The eldest of eleven children, Madison grew up on four thousand acres of the Virginia Piedmont.6 Madison’s family plantation, later named Montpelier, was home to more than one hundred slaves. The bookish young master stayed indoors, fashioning himself into a proper gentleman. He blitzed through his undergraduate education at Princeton in two years, leaving with a working knowledge of French, Latin, Greek, and Hebrew. In 1776, at the age of twenty-five, he participated in the convention that declared Virginia’s independence. Too sickly for combat—he blamed his absence from the battlefield on “discouraging feebleness”—Madison instead opted for politics.7 He had a talent for picking up influential mentors, including Thomas Jefferson and George Washington, and in 1780 he became the youngest member elected to the Continental Congress.

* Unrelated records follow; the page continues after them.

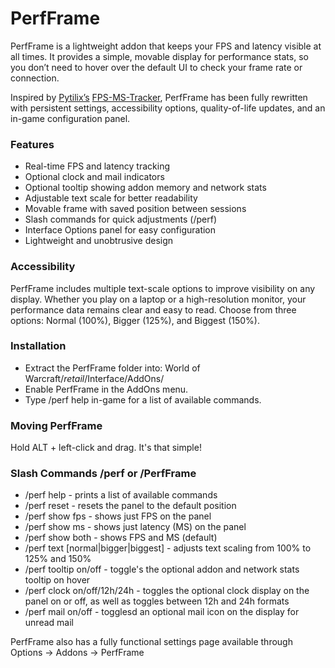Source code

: # PerfFrame

PerfFrame is a lightweight addon that keeps your FPS and latency visible at all times. It provides a simple, movable display for performance stats, so you don’t need to hover over the default UI to check your frame rate or connection.

Inspired by [Pytilix’s](https://www.curseforge.com/members/pytilix/projects) [FPS-MS-Tracker](https://www.curseforge.com/wow/addons/fps-ms-tracker), PerfFrame has been fully rewritten with persistent settings, accessibility options, quality-of-life updates, and an in-game configuration panel.

### Features
* Real-time FPS and latency tracking
* Optional clock and mail indicators
* Optional tooltip showing addon memory and network stats
* Adjustable text scale for better readability
* Movable frame with saved position between sessions
* Slash commands for quick adjustments (/perf)
* Interface Options panel for easy configuration
* Lightweight and unobtrusive design


### Accessibility

PerfFrame includes multiple text-scale options to improve visibility on any display. Whether you play on a laptop or a high-resolution monitor, your performance data remains clear and easy to read. Choose from three options: Normal (100%), Bigger (125%), and Biggest (150%).

### Installation
* Extract the PerfFrame folder into:
  World of Warcraft/_retail_/Interface/AddOns/
* Enable PerfFrame in the AddOns menu.
* Type /perf help in-game for a list of available commands.

### Moving PerfFrame
Hold ALT + left-click and drag. It's that simple!

### Slash Commands /perf or /PerfFrame
* /perf help - prints a list of available commands
* /perf reset - resets the panel to the default position
* /perf show fps - shows just FPS on the panel
* /perf show ms - shows just latency (MS) on the panel
* /perf show both - shows FPS and MS (default)
* /perf text [normal|bigger|biggest] - adjusts text scaling from 100% to 125% and 150%
* /perf tooltip on/off - toggle's the optional addon and network stats tooltip on hover
* /perf clock on/off/12h/24h - toggles the optional clock display on the panel on or off, as well as toggles between 12h and 24h formats
* /perf mail on/off - togglesd an optional mail icon on the display for unread mail

PerfFrame also has a fully functional settings page available through Options → Addons → PerfFrame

Nobody denied Madison’s genius, but he was far from a natural politician. Short and frail, with chestnut hair that, in his early thirties, was already thinning, he mumbled his way through speeches and tended to fall silent in crowds. “A gloomy, stiff creature,” wrote the wife of one of Madison’s colleagues. “They say [he] is clever in Congress, but out of it there is nothing engaging or even bearable in his manners—the most unsociable creature in existence.”8
Hamilton was … not that.9 The illegitimate child of a Scottish merchant, he was a self-made aristocrat who, after coming of age in the British West Indies, left the Caribbean behind as a teenager and never looked back. He dropped out of King’s College (later Columbia) to join the Revolution, serving as George Washington’s aide-de-camp and leading a bayonet charge at the Battle of Yorktown. In 1782 Hamilton joined Madison as a representative in the Continental Congress. By then, Hamilton had married a wealthy heiress and fathered the first of his eight children (though rumors suggested that he had another out of wedlock). Madison was courting a fifteen-year-old girl who soon broke off their relationship.
George Washington’s two young protégés were an unlikely but effective duo.10 From their first meeting until the ratification of the Constitution, one problem overshadowed their discussions. Benjamin Franklin described it this way: “We have been guarding against an evil that old states are most liable to, excess of power in the rulers; but our present danger seems to be the defect of obedience in the subjects.”11
This was a dilemma more than a hundred years in the making. By the middle of the seventeenth century, the colonies that later became the United States already allowed for more popular participation in government than anywhere in Europe.12 At the onset of the Revolution, about a quarter of England’s white men could vote; in the thirteen colonies about to declare independence, the total was closer to two-thirds.13
But suffrage alone did not make a democracy. Americans were expected to know their place in a deferential political culture that recognized the inevitability—and desirability—of hierarchy. Campaigns typically featured contests between competing members of the colonial elite, turning elections into mechanisms for validating the status quo. Most of those who could vote usually chose not to, with participation rates fluctuating between highs around 50 percent and lows bottoming out around 10 percent.14
Dismal voter participation reflected the low priority of politics in colonial life. As one writer put it in 1776, “The rich, having been used to govern, think it is their right; and the poorer commonality, having had hitherto little or no hand in government, seem to think it does not belong to them to have any.”15 Real power belonged to distant authorities— a king, a parliament, an aristocracy, an entire world that kept on turning without any assistance from the masses.